Task instructions
The word "Total": say how many lines of the data below contain it, and give the number alone.

START Supplied data

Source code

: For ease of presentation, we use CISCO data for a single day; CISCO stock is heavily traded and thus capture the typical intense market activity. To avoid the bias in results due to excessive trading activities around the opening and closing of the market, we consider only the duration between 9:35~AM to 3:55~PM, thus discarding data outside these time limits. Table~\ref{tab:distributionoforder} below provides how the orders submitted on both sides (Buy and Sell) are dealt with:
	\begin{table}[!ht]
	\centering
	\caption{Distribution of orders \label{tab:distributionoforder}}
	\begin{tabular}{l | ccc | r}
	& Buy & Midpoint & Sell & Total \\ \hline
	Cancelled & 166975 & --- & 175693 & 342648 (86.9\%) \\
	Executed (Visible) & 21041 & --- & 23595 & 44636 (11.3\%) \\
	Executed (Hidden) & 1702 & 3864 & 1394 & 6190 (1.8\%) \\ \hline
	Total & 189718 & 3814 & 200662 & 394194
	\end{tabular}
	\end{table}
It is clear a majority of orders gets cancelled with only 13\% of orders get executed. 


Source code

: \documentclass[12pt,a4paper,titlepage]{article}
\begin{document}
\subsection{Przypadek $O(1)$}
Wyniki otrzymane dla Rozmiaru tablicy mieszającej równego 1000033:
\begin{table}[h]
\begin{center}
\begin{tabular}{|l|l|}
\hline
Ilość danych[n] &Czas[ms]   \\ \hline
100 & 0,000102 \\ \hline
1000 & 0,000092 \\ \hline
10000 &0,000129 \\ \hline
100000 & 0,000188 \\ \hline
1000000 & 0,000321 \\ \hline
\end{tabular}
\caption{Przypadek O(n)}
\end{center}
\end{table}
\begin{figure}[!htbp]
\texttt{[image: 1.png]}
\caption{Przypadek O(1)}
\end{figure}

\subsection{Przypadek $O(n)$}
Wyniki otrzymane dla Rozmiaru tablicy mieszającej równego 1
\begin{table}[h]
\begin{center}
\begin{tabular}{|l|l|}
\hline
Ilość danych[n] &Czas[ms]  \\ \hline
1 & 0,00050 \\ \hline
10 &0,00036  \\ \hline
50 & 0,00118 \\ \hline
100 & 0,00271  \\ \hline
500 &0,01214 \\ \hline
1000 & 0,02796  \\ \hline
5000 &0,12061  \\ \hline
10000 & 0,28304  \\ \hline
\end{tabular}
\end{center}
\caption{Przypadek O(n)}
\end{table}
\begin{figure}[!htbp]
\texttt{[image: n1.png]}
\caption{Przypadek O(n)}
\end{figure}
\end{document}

END Supplied data

Exercise output
2